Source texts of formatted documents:
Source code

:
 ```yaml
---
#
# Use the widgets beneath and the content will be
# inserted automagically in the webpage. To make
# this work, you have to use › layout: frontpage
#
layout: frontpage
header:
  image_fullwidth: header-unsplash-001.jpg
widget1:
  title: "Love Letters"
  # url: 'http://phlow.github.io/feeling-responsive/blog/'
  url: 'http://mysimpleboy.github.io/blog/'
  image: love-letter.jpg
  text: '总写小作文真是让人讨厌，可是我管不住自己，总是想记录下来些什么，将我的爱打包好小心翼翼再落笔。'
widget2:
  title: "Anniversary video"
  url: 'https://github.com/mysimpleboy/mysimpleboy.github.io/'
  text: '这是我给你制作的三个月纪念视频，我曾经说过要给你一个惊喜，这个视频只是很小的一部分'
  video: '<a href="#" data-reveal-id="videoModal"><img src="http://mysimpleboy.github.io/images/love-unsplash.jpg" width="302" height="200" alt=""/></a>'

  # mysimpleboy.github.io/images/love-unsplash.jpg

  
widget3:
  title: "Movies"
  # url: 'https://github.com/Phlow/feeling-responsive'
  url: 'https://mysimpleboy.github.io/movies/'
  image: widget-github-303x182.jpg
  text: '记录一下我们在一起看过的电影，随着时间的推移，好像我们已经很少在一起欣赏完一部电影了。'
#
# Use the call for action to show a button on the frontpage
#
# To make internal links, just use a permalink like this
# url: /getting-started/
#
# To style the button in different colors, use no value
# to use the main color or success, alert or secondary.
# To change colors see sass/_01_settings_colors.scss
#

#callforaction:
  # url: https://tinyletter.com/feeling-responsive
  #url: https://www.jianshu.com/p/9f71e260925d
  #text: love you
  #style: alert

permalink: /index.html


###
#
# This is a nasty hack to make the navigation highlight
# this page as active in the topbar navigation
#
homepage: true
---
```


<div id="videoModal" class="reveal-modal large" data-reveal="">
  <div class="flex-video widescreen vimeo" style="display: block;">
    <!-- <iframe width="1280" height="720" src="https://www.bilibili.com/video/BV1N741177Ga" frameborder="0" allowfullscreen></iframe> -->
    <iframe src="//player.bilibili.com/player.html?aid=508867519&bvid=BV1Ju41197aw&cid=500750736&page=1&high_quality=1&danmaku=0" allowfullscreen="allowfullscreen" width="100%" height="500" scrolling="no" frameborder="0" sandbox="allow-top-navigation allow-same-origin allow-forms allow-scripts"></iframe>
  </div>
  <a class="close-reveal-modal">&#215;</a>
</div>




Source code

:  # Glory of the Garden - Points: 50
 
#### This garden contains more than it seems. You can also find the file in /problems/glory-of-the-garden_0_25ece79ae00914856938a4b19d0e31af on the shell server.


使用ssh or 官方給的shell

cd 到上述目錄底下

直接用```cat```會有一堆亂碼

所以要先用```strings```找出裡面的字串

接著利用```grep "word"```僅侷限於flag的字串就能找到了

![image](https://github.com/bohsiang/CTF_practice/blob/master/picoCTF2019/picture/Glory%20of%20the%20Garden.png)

> [WORK TO COMPLETE]: Scan the lines above for the word "responsive". Return each one that has it.

> [TASK OUTPUT]:
  # url: 'http://phlow.github.io/feeling-responsive/blog/'
  # url: 'https://github.com/Phlow/feeling-responsive'
  # url: https://tinyletter.com/feeling-responsive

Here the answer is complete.